StackGres Docs > Administration Manual > Creating a Cluster

Creating a Cluster

This page will guide you through the creation of a production-ready StackGres cluster using your custom configuration.

Understanding SGCluster

An SGCluster is a custom resource that represents a Postgres cluster in StackGres. It is important not to confuse this with the PostgreSQL term “database cluster”, which refers to a single Postgres instance (a collection of databases managed by a single Postgres server process). In StackGres, an SGCluster represents a high-availability cluster composed of multiple Postgres instances.

When you create an SGCluster, the operator creates N Pods (where N is defined by .spec.instances). One of these Pods is elected by Patroni to be the primary, which receives all read/write queries.
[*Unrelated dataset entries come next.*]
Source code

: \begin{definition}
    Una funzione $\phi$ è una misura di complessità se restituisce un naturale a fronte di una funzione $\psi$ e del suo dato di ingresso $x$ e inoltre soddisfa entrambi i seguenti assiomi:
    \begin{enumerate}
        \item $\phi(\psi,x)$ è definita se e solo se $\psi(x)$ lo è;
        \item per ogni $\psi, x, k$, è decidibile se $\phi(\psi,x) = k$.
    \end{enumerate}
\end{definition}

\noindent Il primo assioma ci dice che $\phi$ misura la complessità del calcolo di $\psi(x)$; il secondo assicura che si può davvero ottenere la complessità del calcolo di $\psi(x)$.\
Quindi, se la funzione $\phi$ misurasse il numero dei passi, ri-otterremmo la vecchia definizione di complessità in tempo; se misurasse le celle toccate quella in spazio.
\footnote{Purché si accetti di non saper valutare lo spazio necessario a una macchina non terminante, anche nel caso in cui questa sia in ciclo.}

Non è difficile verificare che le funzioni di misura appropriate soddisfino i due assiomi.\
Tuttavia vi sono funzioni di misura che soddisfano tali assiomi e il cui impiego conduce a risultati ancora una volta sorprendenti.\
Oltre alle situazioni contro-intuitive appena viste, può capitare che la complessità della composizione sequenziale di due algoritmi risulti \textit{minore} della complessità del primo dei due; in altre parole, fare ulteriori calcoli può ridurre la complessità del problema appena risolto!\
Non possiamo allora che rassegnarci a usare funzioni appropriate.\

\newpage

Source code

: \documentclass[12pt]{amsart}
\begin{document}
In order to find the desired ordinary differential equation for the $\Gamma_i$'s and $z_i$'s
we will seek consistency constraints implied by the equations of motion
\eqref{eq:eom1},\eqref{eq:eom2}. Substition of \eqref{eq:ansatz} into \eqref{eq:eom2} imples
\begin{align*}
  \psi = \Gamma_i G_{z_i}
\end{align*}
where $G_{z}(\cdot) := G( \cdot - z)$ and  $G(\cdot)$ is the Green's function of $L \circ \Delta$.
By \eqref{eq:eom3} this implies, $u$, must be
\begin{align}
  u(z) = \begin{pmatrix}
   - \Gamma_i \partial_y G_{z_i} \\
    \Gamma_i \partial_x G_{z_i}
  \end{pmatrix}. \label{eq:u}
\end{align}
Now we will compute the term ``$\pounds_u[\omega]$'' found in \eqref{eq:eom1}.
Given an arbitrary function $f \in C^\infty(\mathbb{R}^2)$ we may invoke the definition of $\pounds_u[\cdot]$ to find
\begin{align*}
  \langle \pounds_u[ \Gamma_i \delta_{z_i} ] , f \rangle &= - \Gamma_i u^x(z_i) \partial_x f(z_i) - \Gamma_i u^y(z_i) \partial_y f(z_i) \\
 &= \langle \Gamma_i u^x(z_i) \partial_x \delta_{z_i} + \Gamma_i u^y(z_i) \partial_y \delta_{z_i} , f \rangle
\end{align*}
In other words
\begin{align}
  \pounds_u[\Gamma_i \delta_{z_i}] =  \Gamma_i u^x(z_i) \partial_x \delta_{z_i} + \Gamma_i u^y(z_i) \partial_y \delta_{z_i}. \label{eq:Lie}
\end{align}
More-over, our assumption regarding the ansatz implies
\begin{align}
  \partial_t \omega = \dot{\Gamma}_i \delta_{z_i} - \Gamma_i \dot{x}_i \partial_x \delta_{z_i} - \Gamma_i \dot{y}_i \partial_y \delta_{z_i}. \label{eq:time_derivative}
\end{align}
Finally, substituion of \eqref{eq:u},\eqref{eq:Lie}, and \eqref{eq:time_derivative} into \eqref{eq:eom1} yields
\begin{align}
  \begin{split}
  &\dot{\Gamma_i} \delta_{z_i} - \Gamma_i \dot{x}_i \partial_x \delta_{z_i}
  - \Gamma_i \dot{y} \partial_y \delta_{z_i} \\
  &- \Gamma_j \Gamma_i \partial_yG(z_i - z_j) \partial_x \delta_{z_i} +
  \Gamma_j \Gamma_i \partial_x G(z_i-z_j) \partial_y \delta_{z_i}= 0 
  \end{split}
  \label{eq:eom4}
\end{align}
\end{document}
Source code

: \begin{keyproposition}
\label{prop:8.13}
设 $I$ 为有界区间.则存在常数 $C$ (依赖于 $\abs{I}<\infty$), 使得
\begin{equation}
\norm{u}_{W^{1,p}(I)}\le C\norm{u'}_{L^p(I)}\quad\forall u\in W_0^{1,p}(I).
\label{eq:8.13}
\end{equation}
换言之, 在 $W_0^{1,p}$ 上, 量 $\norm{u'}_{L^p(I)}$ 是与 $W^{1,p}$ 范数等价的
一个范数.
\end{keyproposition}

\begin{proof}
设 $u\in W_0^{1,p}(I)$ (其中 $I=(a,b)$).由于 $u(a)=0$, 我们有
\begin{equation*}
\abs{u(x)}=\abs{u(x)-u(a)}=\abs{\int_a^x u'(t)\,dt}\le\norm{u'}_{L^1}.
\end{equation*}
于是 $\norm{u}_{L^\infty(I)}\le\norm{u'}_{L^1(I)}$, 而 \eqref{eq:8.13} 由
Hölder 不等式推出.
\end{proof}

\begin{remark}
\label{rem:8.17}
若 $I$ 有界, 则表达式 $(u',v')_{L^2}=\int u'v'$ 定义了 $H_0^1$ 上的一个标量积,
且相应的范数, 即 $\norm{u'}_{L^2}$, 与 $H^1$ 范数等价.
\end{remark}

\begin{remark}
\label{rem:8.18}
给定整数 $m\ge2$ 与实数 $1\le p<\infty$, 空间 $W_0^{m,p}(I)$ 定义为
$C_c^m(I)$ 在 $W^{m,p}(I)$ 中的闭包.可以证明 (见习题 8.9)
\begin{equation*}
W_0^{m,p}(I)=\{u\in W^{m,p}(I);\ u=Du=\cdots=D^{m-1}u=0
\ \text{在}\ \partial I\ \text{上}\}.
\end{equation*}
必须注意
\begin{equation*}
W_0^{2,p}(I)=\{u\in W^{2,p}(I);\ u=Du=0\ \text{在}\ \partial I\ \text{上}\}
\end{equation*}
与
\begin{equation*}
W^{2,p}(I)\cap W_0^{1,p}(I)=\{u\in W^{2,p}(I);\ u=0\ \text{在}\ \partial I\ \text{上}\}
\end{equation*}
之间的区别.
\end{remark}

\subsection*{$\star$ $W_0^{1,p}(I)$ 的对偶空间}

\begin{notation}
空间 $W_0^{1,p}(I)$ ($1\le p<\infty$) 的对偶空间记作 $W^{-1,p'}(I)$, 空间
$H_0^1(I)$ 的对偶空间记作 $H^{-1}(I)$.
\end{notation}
The remaining Pods become replicas that use PostgreSQL streaming replication (and/or WAL shipping if backups are configured) to stay synchronized with the primary.

StackGres creates Services to route traffic to the appropriate Pods:

The main Service (named after the cluster) points to the primary Pod for read/write operations
The -replicas Service distributes read-only queries across the replica Pods (useful for queries that are resilient to slightly out-of-date data)

Minimal SGCluster Specification

The simplest SGCluster you can create requires only a few fields:

apiVersion: stackgres.io/v1
kind: SGCluster
metadata:
  name: my-cluster
spec:
  instances: 1
  postgres:
    version: latest
  pods:
    persistentVolume:
      size: 10Gi

When you apply this minimal specification, the StackGres operator automatically adds default values for many fields, including default configurations for PostgreSQL, connection pooling, resource profiles, and other settings required for a functional cluster.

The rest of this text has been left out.